### Stored items from a collection
▬▬▬▬▬▬▬▬▬▬
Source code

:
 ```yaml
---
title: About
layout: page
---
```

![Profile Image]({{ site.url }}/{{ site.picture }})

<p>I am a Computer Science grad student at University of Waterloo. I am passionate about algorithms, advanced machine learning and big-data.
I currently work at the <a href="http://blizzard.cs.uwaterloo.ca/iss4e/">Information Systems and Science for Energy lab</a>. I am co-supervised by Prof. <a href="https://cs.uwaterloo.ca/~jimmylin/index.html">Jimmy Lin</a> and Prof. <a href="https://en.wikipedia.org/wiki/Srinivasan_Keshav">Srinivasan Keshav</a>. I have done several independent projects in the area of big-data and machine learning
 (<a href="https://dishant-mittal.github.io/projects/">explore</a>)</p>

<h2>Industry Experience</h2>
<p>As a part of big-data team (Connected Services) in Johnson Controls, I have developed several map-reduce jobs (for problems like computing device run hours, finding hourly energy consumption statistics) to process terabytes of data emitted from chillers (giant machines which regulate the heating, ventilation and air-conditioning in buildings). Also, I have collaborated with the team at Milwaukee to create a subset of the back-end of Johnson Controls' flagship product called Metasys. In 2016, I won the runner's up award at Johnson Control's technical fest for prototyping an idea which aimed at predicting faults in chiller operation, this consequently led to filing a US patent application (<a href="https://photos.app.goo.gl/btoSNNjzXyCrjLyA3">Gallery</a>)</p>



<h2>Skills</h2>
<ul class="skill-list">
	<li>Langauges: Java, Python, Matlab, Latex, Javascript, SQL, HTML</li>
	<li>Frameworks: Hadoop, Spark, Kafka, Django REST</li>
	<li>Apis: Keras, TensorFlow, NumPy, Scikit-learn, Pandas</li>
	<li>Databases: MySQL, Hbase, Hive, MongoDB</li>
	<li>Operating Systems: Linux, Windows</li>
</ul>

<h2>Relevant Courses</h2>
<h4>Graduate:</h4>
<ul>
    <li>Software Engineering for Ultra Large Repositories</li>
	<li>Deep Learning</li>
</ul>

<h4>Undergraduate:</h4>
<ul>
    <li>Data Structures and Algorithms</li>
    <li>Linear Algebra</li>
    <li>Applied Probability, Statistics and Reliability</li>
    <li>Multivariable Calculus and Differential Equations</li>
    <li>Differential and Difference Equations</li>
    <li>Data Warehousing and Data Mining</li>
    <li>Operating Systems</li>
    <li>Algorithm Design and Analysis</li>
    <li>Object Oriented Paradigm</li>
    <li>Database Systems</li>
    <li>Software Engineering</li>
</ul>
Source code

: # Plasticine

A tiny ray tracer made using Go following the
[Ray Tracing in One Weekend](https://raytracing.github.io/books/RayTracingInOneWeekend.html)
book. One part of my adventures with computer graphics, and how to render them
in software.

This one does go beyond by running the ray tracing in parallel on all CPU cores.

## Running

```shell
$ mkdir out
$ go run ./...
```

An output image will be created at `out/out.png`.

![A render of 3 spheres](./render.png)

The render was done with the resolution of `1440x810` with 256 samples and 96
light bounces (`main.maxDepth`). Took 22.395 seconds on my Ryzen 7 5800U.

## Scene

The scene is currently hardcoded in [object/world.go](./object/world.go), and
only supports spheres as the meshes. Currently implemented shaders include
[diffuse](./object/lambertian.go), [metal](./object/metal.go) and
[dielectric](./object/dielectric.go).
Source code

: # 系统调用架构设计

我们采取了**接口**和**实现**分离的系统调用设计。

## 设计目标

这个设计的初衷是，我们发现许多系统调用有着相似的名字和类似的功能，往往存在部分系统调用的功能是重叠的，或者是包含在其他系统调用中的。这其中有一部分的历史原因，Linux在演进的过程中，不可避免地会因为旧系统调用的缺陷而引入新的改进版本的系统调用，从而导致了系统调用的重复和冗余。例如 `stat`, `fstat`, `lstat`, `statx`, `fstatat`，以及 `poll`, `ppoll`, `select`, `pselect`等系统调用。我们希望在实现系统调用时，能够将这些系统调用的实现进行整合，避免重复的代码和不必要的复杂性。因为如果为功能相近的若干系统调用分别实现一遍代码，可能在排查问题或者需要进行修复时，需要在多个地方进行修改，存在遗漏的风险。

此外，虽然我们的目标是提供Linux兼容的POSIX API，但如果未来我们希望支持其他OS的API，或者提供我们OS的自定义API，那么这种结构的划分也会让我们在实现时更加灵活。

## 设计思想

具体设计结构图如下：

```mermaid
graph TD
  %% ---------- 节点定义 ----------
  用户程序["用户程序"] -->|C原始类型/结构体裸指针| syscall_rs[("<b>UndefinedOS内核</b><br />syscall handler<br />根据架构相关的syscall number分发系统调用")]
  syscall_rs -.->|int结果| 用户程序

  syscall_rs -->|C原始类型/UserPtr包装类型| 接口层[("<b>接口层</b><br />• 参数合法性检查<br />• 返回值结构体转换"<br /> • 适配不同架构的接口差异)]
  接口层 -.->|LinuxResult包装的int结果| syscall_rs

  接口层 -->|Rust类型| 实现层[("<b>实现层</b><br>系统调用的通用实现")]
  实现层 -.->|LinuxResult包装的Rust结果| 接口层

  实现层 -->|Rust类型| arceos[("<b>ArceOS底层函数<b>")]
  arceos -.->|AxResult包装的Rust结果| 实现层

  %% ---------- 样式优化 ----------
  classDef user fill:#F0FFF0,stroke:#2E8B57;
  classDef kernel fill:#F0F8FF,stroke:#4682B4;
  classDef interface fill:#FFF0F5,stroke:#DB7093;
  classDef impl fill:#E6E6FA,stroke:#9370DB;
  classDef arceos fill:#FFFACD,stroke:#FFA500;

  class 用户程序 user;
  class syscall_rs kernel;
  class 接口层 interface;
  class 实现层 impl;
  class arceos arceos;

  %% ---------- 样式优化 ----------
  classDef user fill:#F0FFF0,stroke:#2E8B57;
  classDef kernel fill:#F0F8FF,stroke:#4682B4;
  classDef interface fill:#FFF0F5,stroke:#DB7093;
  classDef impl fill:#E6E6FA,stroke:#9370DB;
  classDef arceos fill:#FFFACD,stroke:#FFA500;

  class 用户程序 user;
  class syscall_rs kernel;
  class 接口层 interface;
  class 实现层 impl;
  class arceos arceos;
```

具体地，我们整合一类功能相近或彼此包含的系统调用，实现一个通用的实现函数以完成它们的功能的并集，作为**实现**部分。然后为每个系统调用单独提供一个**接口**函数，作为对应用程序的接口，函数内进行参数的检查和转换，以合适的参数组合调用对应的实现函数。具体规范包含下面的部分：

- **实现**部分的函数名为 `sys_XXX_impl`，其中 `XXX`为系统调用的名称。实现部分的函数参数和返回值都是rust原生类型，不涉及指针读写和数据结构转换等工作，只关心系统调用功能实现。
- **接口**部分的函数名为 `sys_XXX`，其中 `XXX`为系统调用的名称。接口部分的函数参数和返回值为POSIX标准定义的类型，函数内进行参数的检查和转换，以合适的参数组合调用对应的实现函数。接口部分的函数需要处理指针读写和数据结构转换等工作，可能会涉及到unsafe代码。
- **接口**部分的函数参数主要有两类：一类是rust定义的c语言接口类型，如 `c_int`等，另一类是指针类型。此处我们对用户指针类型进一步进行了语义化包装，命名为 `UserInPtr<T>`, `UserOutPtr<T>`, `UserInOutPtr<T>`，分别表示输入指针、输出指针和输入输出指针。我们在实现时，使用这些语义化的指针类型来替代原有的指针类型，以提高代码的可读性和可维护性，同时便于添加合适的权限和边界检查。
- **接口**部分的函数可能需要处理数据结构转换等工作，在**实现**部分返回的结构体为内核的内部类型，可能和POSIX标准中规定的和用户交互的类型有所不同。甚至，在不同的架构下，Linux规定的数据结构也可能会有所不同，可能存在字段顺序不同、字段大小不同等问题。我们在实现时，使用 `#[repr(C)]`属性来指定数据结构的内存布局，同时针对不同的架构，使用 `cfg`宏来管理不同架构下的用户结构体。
▬▬▬▬▬▬▬▬▬▬
### About this task
Pick out every line above that holds the word "render" and copy it.

### Answer space
book. One part of my adventures with computer graphics, and how to render them
![A render of 3 spheres](./render.png)
The render was done with the resolution of `1440x810` with 256 samples and 96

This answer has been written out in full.